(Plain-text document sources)
↓↓↓

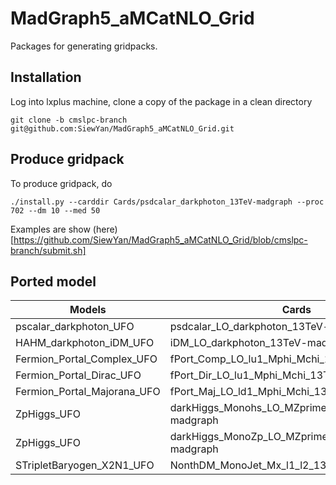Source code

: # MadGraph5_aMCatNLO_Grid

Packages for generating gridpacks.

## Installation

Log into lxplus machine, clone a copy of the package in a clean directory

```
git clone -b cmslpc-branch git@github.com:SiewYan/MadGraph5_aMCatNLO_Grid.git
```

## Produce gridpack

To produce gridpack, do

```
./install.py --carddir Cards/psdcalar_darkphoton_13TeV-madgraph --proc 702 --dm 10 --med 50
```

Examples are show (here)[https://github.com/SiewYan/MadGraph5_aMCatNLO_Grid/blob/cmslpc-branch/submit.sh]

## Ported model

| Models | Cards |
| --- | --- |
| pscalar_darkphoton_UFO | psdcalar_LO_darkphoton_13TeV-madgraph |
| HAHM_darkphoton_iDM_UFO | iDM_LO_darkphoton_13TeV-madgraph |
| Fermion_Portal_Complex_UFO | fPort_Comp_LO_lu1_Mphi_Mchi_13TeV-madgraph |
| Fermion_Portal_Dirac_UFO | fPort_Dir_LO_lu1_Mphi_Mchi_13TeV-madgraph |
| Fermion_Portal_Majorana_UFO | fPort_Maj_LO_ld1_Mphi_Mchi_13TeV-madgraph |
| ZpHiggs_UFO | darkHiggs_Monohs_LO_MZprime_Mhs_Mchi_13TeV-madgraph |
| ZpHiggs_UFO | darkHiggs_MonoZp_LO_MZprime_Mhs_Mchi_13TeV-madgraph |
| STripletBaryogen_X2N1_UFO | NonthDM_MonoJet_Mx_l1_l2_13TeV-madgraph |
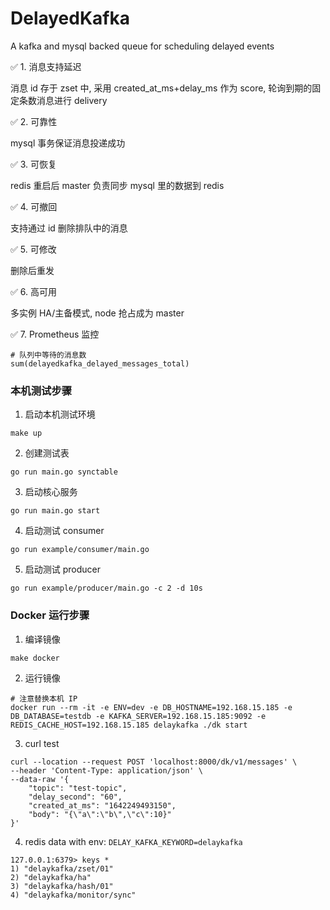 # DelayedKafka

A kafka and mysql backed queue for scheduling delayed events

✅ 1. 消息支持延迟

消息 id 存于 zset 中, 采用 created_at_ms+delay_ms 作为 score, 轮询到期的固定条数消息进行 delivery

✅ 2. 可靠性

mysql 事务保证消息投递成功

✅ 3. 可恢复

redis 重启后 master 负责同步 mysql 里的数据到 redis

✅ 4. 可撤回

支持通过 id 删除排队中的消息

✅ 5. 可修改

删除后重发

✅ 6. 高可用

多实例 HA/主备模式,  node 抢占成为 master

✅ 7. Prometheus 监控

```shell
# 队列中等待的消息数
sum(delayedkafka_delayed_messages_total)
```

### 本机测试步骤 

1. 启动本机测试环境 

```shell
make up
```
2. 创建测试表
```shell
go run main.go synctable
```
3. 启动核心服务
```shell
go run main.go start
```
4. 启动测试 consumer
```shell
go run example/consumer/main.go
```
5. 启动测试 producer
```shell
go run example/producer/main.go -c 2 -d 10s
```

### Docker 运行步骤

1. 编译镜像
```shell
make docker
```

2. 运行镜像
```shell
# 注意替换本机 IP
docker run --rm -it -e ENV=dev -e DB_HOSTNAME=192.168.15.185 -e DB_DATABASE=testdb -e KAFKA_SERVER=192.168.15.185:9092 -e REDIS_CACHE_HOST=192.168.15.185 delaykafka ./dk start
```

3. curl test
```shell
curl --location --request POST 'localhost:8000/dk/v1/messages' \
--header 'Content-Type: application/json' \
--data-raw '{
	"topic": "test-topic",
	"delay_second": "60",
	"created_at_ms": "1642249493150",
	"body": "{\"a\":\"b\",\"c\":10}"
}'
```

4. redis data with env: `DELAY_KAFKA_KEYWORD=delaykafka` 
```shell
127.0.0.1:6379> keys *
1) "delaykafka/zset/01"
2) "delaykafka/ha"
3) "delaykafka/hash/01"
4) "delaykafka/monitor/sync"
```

↑↑↑

**What the exercise asks:**
The answer should consist of every line above in which "master" appears.

**Answer area:**
redis 重启后 master 负责同步 mysql 里的数据到 redis
多实例 HA/主备模式,  node 抢占成为 master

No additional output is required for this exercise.